Excessive DNS lookups for _http._tcp.pkg.pfsense.org after 2.3 upgrade



  • According to my OpenDNS statistics, my network made over 12,000 DNS requests for _http._tcp.pkg.pfsense.org in the 18 hours since I upgraded from 2.2.x to 2.3. dnsmasq is running on the router and this seems pretty excessive as my next highest # of requests for the whole network was <800 for *.akamaiedge.net. I'll report back if I see this again tomorrow, but is there a way to scale that back?

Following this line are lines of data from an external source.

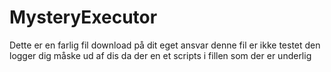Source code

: # MysteryExecutor
Dette er en farlig fil download på dit eget ansvar denne fil er ikke testet den logger dig måske ud af dis da der en et scripts i fillen som der er underlig 
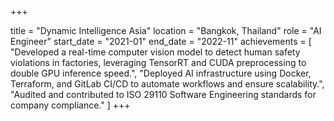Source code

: +++

title = "Dynamic Intelligence Asia"
location = "Bangkok, Thailand"
role = "AI Engineer"
start_date = "2021-01"
end_date = "2022-11"
achievements = [
  "Developed a real-time computer vision model to detect human safety violations in factories, leveraging TensorRT and CUDA preprocessing to double GPU inference speed.",
  "Deployed AI infrastructure using Docker, Terraform, and GitLab CI/CD to automate workflows and ensure scalability.",
  "Audited and contributed to ISO 29110 Software Engineering standards for company compliance."
]
+++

  • Yeah pkg apparently really, really wants to fetch that SRV record, even if it is unnecessary. We added that to DNS earlier today, so that shouldn't be happening anymore.



  • It's used by pkg to locate package mirrors if the repository specification has a mirror type of "SRV", maybe you should change the mirror type to just "HTTP" if you're not planning on offering multiple package mirrors with geolocation support?



  • Yes, we know what it's for. We're leaving it that way as we might use the SRV in the future.



  • I just noticed another spike in DNS requests for _http._tcp.pkg.pfsense.org over the course of the last 24 hours. Only 1,654 requests this time, but this is the first "spike" since my first post on 13 April.



  • Still the SRV record it's looking up? That exists and resolves fine, so it shouldn't be doing anything repeatedly. Has a 5 minute TTL, so the most any single system should be looking it up would be 288 times in 24 hours and only that if it were trying continuously.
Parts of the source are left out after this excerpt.